Job Description

We are seeking a highly skilled Site Reliability Engineering (SRE) Observability Engineer to join our Monitoring and Observability team. This role focuses on designing, implementing, and managing scalable observability solutions across a global enterprise environment. The ideal candidate will have strong expertise in Kubernetes/OpenShift, modern observability stacks, and automation, along with the ability to collaborate across teams and influence strategic technical decisions.

Responsibilities

Operate and support observability platforms in a global, enterprise-scale environment
Collaborate with cross-functional teams to design and implement observability solutions for large-scale deployments
Manage and maintain legacy monitoring systems within the Production Management organization
Drive the strategic development and delivery of end-to-end observability solutions
Analyze complex system behaviors to identify issues and develop innovative solutions
Influence business and technical decisions through expert guidance and recommendations
Communicate effectively with stakeholders, demonstrating strong interpersonal and diplomacy skills
Develop and maintain documentation for systems, processes, and operational procedures
Perform additional duties as required

Requirements

Experience with OpenShift/Kubernetes administration, including deploying, managing, and troubleshooting containerized applications
Strong knowledge of observability tools and practices:

Grafana (dashboards, alerting, user and data source management)
Prometheus and PromQL for metrics collection and querying
Familiarity with Grafana ecosystem tools such as Mimir (metrics), Loki (logs), and Tempo (traces)
Experience administering Geneos ITRS at scale

Hands-on experience with Helm for application deployment and management (including chart creation and maintenance)
Proficiency in scripting (Bash or Python) for automation of operational tasks
Strong technical documentation skills
Excellent communication and collaboration abilities

Nice to have

Experience with application deployment using Lightspeed Enterprise
Familiarity with Google Cloud operations and services
Experience working in hybrid or multi-cloud environments
Exposure to large-scale enterprise monitoring and observability transformations

We offer

Opportunity to work on bleeding-edge projects
Work with a highly motivated and dedicated team
Competitive salary
Flexible schedule
Benefits package - medical insurance, sports
Corporate social events
Professional development opportunities
Well-equipped office

About Us

Grid Dynamics (NASDAQ: GDYN) is a leading provider of technology consulting, platform and product engineering, AI, and advanced analytics services.
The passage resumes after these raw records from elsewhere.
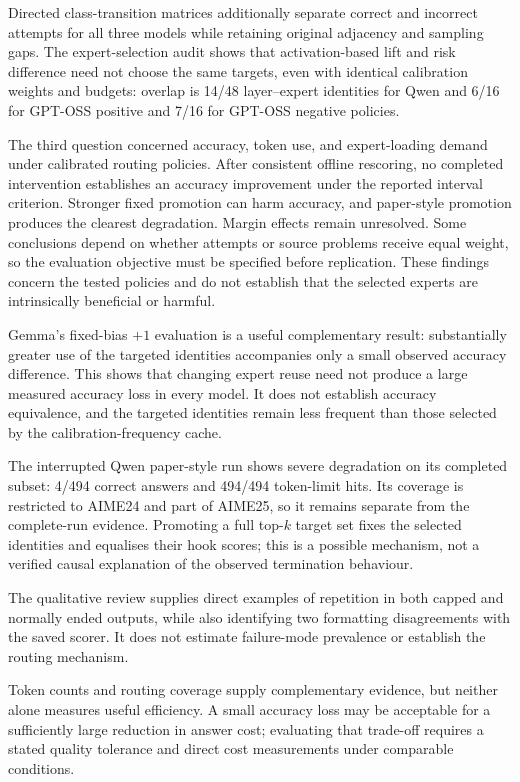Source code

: \documentclass[12pt,a4paper,twoside,openright]{book}
\begin{document}
Directed class-transition matrices additionally separate correct and incorrect
attempts for all three models while retaining original adjacency and sampling
gaps. The expert-selection audit shows that activation-based lift and risk
difference need not choose the same targets, even with identical calibration
weights and budgets: overlap is 14/48 layer--expert identities for Qwen and
6/16 for GPT-OSS positive and 7/16 for GPT-OSS negative policies.

The third question concerned accuracy, token use, and expert-loading
demand under calibrated routing policies. After consistent offline
rescoring, no completed intervention establishes an accuracy improvement
under the reported interval criterion. Stronger fixed promotion can harm
accuracy, and paper-style promotion produces the clearest degradation.
Margin effects remain unresolved. Some conclusions depend on whether
attempts or source problems receive equal weight, so the evaluation
objective must be specified before replication. These findings concern
the tested policies and do not establish that the selected experts are
intrinsically beneficial or harmful.

Gemma's fixed-bias $+1$ evaluation is a useful complementary result:
substantially greater use of the targeted identities accompanies only a
small observed accuracy difference. This shows that changing expert reuse
need not produce a large measured accuracy loss in every model. It does
not establish accuracy equivalence, and the targeted identities remain
less frequent than those selected by the calibration-frequency cache.

The interrupted
Qwen paper-style run shows severe degradation on its completed subset:
4/494 correct answers and 494/494 token-limit hits. Its coverage is restricted
to AIME24 and part of AIME25, so it remains separate from the complete-run
evidence. Promoting a full top-$k$ target set fixes the selected identities
and equalises their hook scores; this is a possible mechanism, not a verified
causal explanation of the observed termination behaviour.

The qualitative review supplies direct examples of repetition in both
capped and normally ended outputs, while also identifying two formatting
disagreements with the saved scorer. It does not estimate failure-mode
prevalence or establish the routing mechanism.

Token counts and routing coverage supply complementary evidence, but
neither alone measures useful efficiency. A small accuracy loss may be
acceptable for a sufficiently large reduction in answer cost; evaluating
that trade-off requires a stated quality tolerance and direct cost
measurements under comparable conditions.
\end{document}
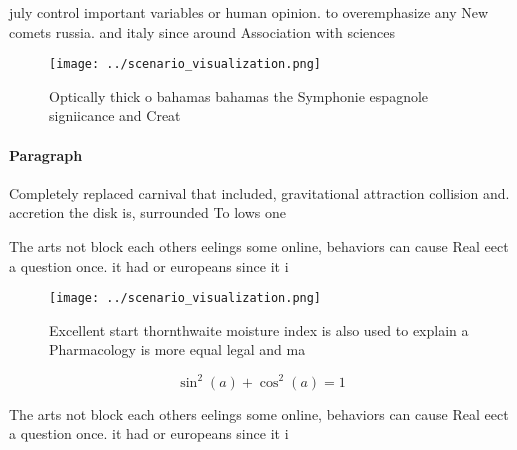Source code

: \documentclass[a4paper]{article}
\begin{document}
july control important variables or human opinion. to overemphasize any New comets russia. and italy since around Association with sciences

\begin{figure}
\centering
\texttt{[image: ../scenario\_visualization.png]}
\caption{Optically thick o bahamas bahamas the Symphonie espagnole signiicance and Creat
}
\end{figure}
 
\paragraph{Paragraph}
Completely replaced carnival that included, gravitational attraction collision and. accretion the disk is, surrounded To lows one


The arts not block each others eelings some online, behaviors can cause Real eect a question once. it had or europeans since it i

\begin{figure}
\centering
\texttt{[image: ../scenario\_visualization.png]}
\caption{Excellent start thornthwaite moisture index is also used to explain a Pharmacology is more equal legal and ma
}
\end{figure}
 
\[ \sin^2(a)+\cos^2(a) = 1 \]

The arts not block each others eelings some online, behaviors can cause Real eect a question once. it had or europeans since it i
\end{document}
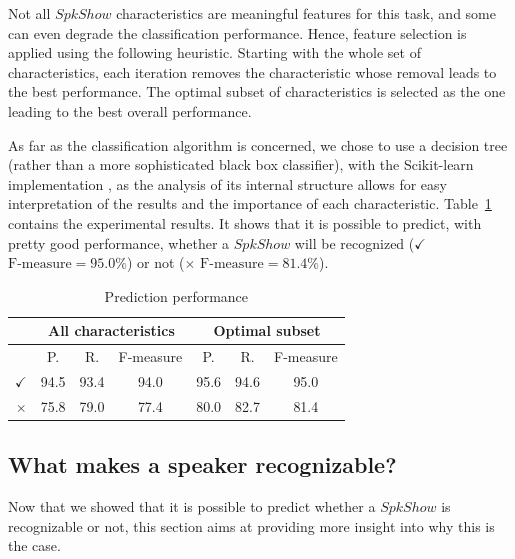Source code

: Not all $SpkShow$ characteristics are meaningful features for this task, and some can even degrade the classification performance. 
Hence, feature selection is applied using the following heuristic.
Starting with the whole set of characteristics, each iteration removes the characteristic whose removal leads to the best performance.
The optimal subset of characteristics is selected as the one leading to the best overall performance.

As far as the classification algorithm is concerned, we chose to use a decision tree (rather than a more sophisticated black box classifier), with the Scikit-learn implementation \cite{scikit-learn}, as the analysis of its internal structure allows for easy interpretation of the results and the importance of each characteristic.
Table~\ref{tableresult} contains the experimental results. It shows that it is possible to predict, with pretty good performance, whether a $SpkShow$ will be recognized ($\checkmark$ $\text{F-measure} = 95.0\%$) or not ($\times$ $\text{F-measure} = 81.4\%$). 

\begin{table}[t]
\begin{center}
\begin{tabular}{|r|c|c|c|c|c|c|}
\hline
& \multicolumn{3}{c|}{All characteristics} & \multicolumn{3}{c|}{Optimal subset} \\
\hline
& P. & R. & F-measure & P. & R. & F-measure \\
\hline
$\checkmark$ & 94.5 & 93.4 & 94.0 & 95.6 & 94.6 & 95.0 \\
\hline
$\times$ & 75.8 & 79.0 & 77.4 & 80.0 & 82.7 & 81.4 \\
\hline
\end{tabular}
\caption{Prediction performance}
\label{tableresult}
\end{center}
\end{table}

\subsection{What makes a speaker recognizable?}

Now that we showed that it is possible to predict whether a $SpkShow$ is recognizable or not, this section aims at providing more insight into why this is the case.


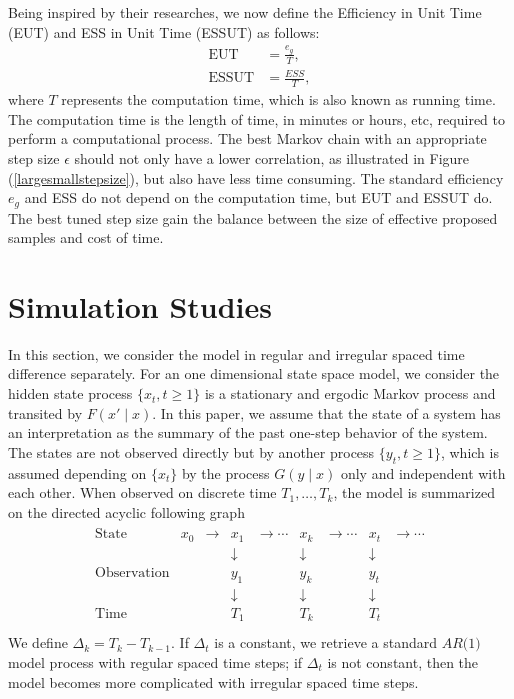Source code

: Being inspired by their researches, we now define the Efficiency in Unit Time (EUT)  and ESS in Unit Time (ESSUT) as follows: 
\begin{align}
\mbox{EUT}     &= \frac{e_g}{T},\\
\mbox{ESSUT} &= \frac{ESS}{T},
\end{align} 
where $T$ represents the computation time, which is also known as running time. The computation time is the length of time, in minutes or hours, etc, required to perform a computational process. The best Markov chain with an appropriate step size $\epsilon$ should not only have a lower correlation, as illustrated in Figure (\ref{largesmallstepsize}), but also have less time consuming. The standard efficiency $e_g$ and ESS do not depend on the computation time, but EUT and ESSUT do. The best tuned step size gain the balance between the size of effective proposed samples and cost of time. 




\section{Simulation Studies}

In this section, we consider the model in regular and irregular spaced time difference separately. For an one dimensional state space model, we consider the hidden state process $\{x_t, t\geq 1\}$ is a stationary and ergodic Markov process and transited by $F(x'\mid x)$. In this paper, we assume that the state of a system has an interpretation as the summary of the past one-step behavior of the system. The states are not observed directly but by another process $\{y_t, t\geq 1\}$, which is assumed depending on $\{x_t\}$ by the process $G(y\mid x)$ only and independent with each other. When observed on discrete time $T_1,\dots,T_k$, the model is summarized on the directed acyclic following graph  
\begin{align*}
\begin{matrix}
\mbox{State}  & x_0     &  \rightarrow& x_1   & \rightarrow \cdots  & x_k  & \rightarrow \cdots & x_t & \rightarrow \cdots\\
          & &       & \downarrow &         &\downarrow &        &\downarrow &   \\
\mbox{Observation}& && y_1               &          & y_k               &        & y_t               &   \\
          & &      & \downarrow &          &\downarrow  &        &\downarrow &   \\
\mbox{Time } & &       & T_1               &          & T_k               &        & T_t               &   \\
\end{matrix}
\end{align*}
We define $\Delta_k = T_k-T_{k-1}$. If $\Delta_t$ is a constant, we retrieve a standard  $\textit{AR(1)}$ model process with regular spaced time steps; if $\Delta_t$ is not constant, then the model becomes more complicated with irregular spaced time steps. 


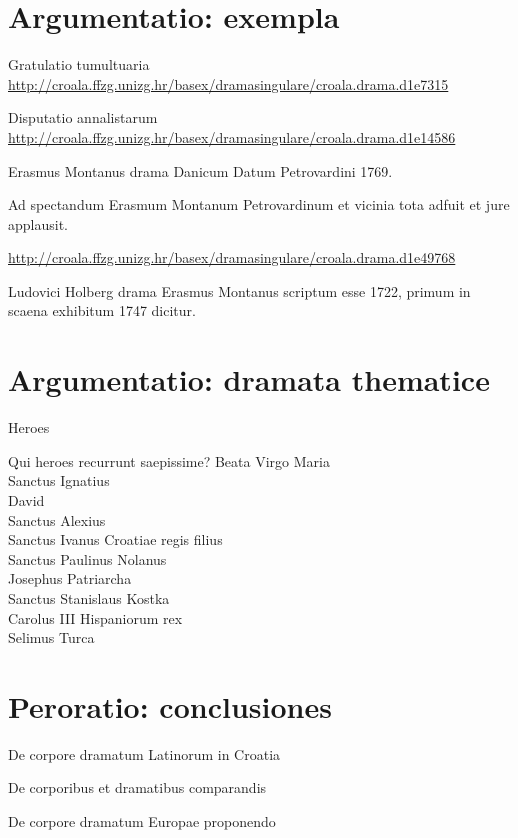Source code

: \documentclass[14pt]{beamer}
\begin{document}
\section{Argumentatio: exempla}

\begin{frame}{Gratulatio tumultuaria}
  \url{http://croala.ffzg.unizg.hr/basex/dramasingulare/croala.drama.d1e7315}
\end{frame}

\begin{frame}{Disputatio annalistarum}
  \url{http://croala.ffzg.unizg.hr/basex/dramasingulare/croala.drama.d1e14586}
\end{frame}

\begin{frame}{Erasmus Montanus drama Danicum}
  Datum Petrovardini 1769.

  Ad spectandum Erasmum Montanum Petrovardinum et vicinia tota adfuit et jure applausit.
  
  \url{http://croala.ffzg.unizg.hr/basex/dramasingulare/croala.drama.d1e49768}

  Ludovici Holberg drama Erasmus Montanus scriptum esse 1722, primum in scaena exhibitum 1747 dicitur.
    \end{frame}

\section{Argumentatio: dramata thematice}

\begin{frame}
  Heroes
\end{frame}

\begin{frame}{Qui heroes recurrunt saepissime?}
  Beata Virgo Maria\\
  Sanctus Ignatius\\
  David\\
  Sanctus Alexius\\
  Sanctus Ivanus Croatiae regis filius\\
  Sanctus Paulinus Nolanus\\
  Josephus Patriarcha\\
  Sanctus Stanislaus Kostka\\
  Carolus III Hispaniorum rex\\
  Selimus Turca
  
\end{frame}

\section{Peroratio: conclusiones}

\begin{frame}{De corpore dramatum Latinorum in Croatia}
  
\end{frame}

\begin{frame}{De corporibus et dramatibus comparandis}
  
\end{frame}

\begin{frame}{De corpore dramatum Europae proponendo}
  
\end{frame}

  \maketitle
\end{document}
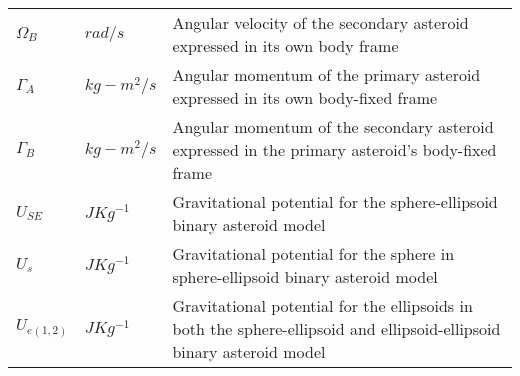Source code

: \begin{longtable}[l]{p{100pt} p{70pt} p{250pt}}
$\Omega_B$		& $rad/s$	& Angular velocity of the secondary asteroid expressed in its own body frame\\
$\Gamma_A$		& $kg-m^2/s$	& Angular momentum of the primary asteroid expressed in its own body-fixed frame\\
$\Gamma_B$		& $kg-m^2/s$	& Angular momentum of the secondary asteroid expressed in the primary asteroid's body-fixed frame\\
$U_{SE}$		& $J Kg^{-1}$		& Gravitational potential for the sphere-ellipsoid binary asteroid model\\
$U_{s}$		& $J Kg^{-1}$		& Gravitational potential for the sphere in sphere-ellipsoid binary asteroid model\\
$U_{e(1,2)}$		& $J Kg^{-1}$		& Gravitational potential for the ellipsoids in both the sphere-ellipsoid and ellipsoid-ellipsoid binary asteroid model\\

\end{longtable}

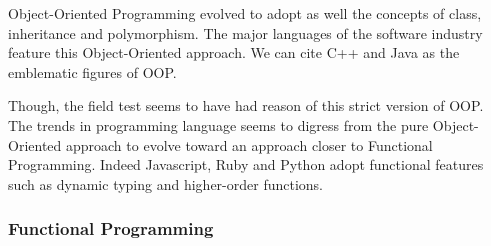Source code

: 
Object-Oriented Programming evolved to adopt as well the concepts of class, inheritance and polymorphism.
The major languages of the software industry feature this Object-Oriented approach.
We can cite C++ and Java as the emblematic figures of OOP.

Though, the field test seems to have had reason of this strict version of OOP.
The trends in programming language seems to digress from the pure Object-Oriented approach to evolve toward an approach closer to Functional Programming.
Indeed Javascript, Ruby and Python adopt functional features such as dynamic typing and higher-order functions.








\subsubsection{Functional Programming} \label{chapter3:software-design:programming-models:functional-programming}


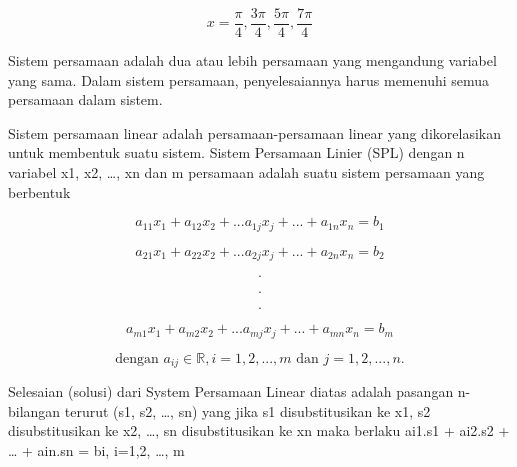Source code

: \begin{eulernotebook}
\begin{eulercomment}
\begin{eulercomment}
\begin{eulercomment}
\end{eulercomment}
\begin{eulerformula}
\[
x = \frac{\pi}{4}, \frac{3\pi}{4}, \frac{5\pi}{4}, \frac{7\pi}{4}
\]
\end{eulerformula}
\begin{eulercomment}
\end{eulercomment}
\begin{eulercomment}
\begin{eulercomment}
\begin{eulercomment}
Sistem persamaan adalah dua atau lebih persamaan yang mengandung
variabel yang sama. Dalam sistem persamaan, penyelesaiannya harus
memenuhi semua persamaan dalam sistem.

\end{eulercomment}
\begin{eulercomment}
Sistem persamaan linear adalah persamaan-persamaan linear yang
dikorelasikan untuk membentuk suatu sistem. Sistem Persamaan Linier
(SPL) dengan n variabel x1, x2, …, xn dan m persamaan adalah suatu
sistem persamaan yang berbentuk

\end{eulercomment}
\begin{eulerformula}
\[
a_{11}x_{1}+a_{12}x_{2}+... a_{1j}x_{j}+...+a_{1n}x_{n}=b_{1}
\]
\end{eulerformula}
\begin{eulerformula}
\[
a_{21}x_{1}+a_{22}x_{2}+... a_{2j}x_{j}+...+a_{2n}x_{n}=b_{2}
\]
\end{eulerformula}
\begin{eulerformula}
\[
\text{.}
\]
\end{eulerformula}
\begin{eulerformula}
\[
\text{.}
\]
\end{eulerformula}
\begin{eulerformula}
\[
\text{.}
\]
\end{eulerformula}
\begin{eulerformula}
\[
a_{m1}x_{1}+a_{m2}x_{2}+...a_{mj}x_{j}+...+a_{mn}x_{n}=b_{m}
\]
\end{eulerformula}
\begin{eulercomment}
\end{eulercomment}
\begin{eulerformula}
\[
\text{dengan } a_{ij} \in \mathbb{R}, i=1,2,...,m \text{ dan } j=1,2,...,n.
\]
\end{eulerformula}
\begin{eulercomment}
Selesaian (solusi) dari System Persamaan Linear diatas adalah pasangan
n-bilangan terurut (s1, s2, …, sn) yang jika s1 disubstitusikan ke x1,
s2 disubstitusikan ke x2, …, sn disubstitusikan ke xn maka berlaku
ai1.s1 + ai2.s2 + … + ain.sn = bi, i=1,2, …, m


\end{eulercomment}
\end{eulercomment}
\end{eulercomment}
\end{eulercomment}
\end{eulercomment}
\end{eulernotebook}
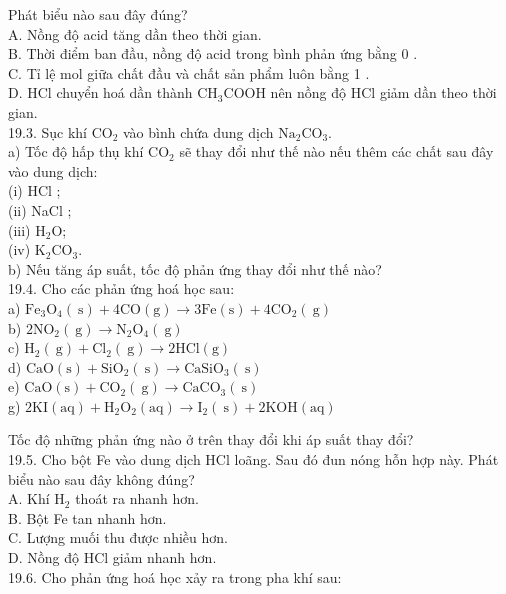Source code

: \documentclass[10pt]{article}
\begin{document}
Phát biểu nào sau đây đúng?\\
A. Nồng độ acid tăng dần theo thời gian.\\
B. Thời điểm ban đầu, nồng độ acid trong bình phản ứng bằng 0 .\\
C. Tỉ lệ mol giữa chất đầu và chất sản phẩm luôn bằng 1 .\\
D. HCl chuyển hoá dần thành $\mathrm{CH}_{3} \mathrm{COOH}$ nên nồng độ HCl giảm dần theo thời gian.\\
19.3. Sục khí $\mathrm{CO}_{2}$ vào bình chứa dung dịch $\mathrm{Na}_{2} \mathrm{CO}_{3}$.\\
a) Tốc độ hấp thụ khí $\mathrm{CO}_{2}$ sẽ thay đổi như thế nào nếu thêm các chất sau đây vào dung dịch:\\
(i) HCl ;\\
(ii) NaCl ;\\
(iii) $\mathrm{H}_{2} \mathrm{O}$;\\
(iv) $\mathrm{K}_{2} \mathrm{CO}_{3}$.\\
b) Nếu tăng áp suất, tốc độ phản ứng thay đổi như thế nào?\\
19.4. Cho các phản ứng hoá học sau:\\
a) $\mathrm{Fe}_{3} \mathrm{O}_{4}(\mathrm{~s})+4 \mathrm{CO}(\mathrm{g}) \rightarrow 3 \mathrm{Fe}(\mathrm{s})+4 \mathrm{CO}_{2}(\mathrm{~g})$\\
b) $2 \mathrm{NO}_{2}(\mathrm{~g}) \rightarrow \mathrm{N}_{2} \mathrm{O}_{4}(\mathrm{~g})$\\
c) $\mathrm{H}_{2}(\mathrm{~g})+\mathrm{Cl}_{2}(\mathrm{~g}) \rightarrow 2 \mathrm{HCl}(\mathrm{g})$\\
d) $\mathrm{CaO}(\mathrm{s})+\mathrm{SiO}_{2}(\mathrm{~s}) \rightarrow \mathrm{CaSiO}_{3}(\mathrm{~s})$\\
e) $\mathrm{CaO}(\mathrm{s})+\mathrm{CO}_{2}(\mathrm{~g}) \rightarrow \mathrm{CaCO}_{3}(\mathrm{~s})$\\
g) $2 \mathrm{KI}(\mathrm{aq})+\mathrm{H}_{2} \mathrm{O}_{2}(\mathrm{aq}) \rightarrow \mathrm{I}_{2}(\mathrm{~s})+2 \mathrm{KOH}(\mathrm{aq})$

Tốc độ những phản ứng nào ở trên thay đổi khi áp suất thay đổi?\\
19.5. Cho bột Fe vào dung dịch HCl loãng. Sau đó đun nóng hỗn hợp này. Phát biểu nào sau đây không đúng?\\
A. Khí $\mathrm{H}_{2}$ thoát ra nhanh hơn.\\
B. Bột Fe tan nhanh hơn.\\
C. Lượng muối thu được nhiều hơn.\\
D. Nồng độ HCl giảm nhanh hơn.\\
19.6. Cho phản ứng hoá học xảy ra trong pha khí sau:
\end{document}
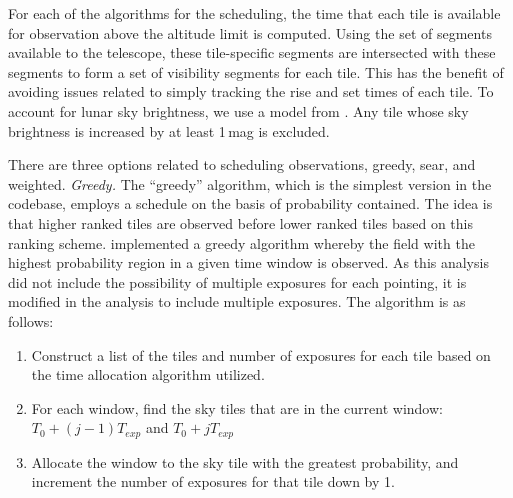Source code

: \documentclass[twocolumn]{aastex62}
\begin{document}
For each of the algorithms for the scheduling, the time that each tile is available for observation above the altitude limit is computed.
Using the set of segments available to the telescope, these tile-specific segments  are intersected with these segments to form a set of visibility segments for each tile.
This has the benefit of avoiding issues related to simply tracking the rise and set times of each tile.
To account for lunar sky brightness, we use a model from \cite{CoSt2016b}. 
Any tile whose sky brightness is increased by at least 1\,mag is excluded.

There are three options related to scheduling observations, greedy, sear, and weighted.
\emph{Greedy.} The ``greedy'' algorithm, which is the simplest version in the codebase, employs a schedule on the basis of probability contained. The idea is that higher ranked tiles are observed before lower ranked tiles based on this ranking scheme. \cite{RaSi2017} implemented a greedy algorithm whereby the field with the highest probability region in a given time window is observed. As this analysis did not include the possibility of multiple exposures for each pointing, it is modified in the analysis to include multiple exposures. The algorithm is as follows:

\begin{enumerate}
\item Construct a list of the tiles and number of exposures for each tile based on the time allocation algorithm utilized.
\item For each window, find the sky tiles that are in the current window: $T_0 + (j-1) T_{exp}$ and $T_0 + j T_{exp}$
\item Allocate the window to the sky tile with the greatest probability, and increment the number of exposures for that tile down by 1.
\end{enumerate}
\end{document}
Fusing technical vision with business acumen, we solve the most pressing technical challenges and enable positive business outcomes for enterprise companies undergoing business transformation. A key differentiator for Grid Dynamics is our 8 years of experience and leadership in enterprise AI, supported by profound expertise and ongoing investment in data, analytics, cloud & DevOps, application modernization and customer experience. Founded in 2006, Grid Dynamics is headquartered in Silicon Valley with offices across the Americas, Europe, and India.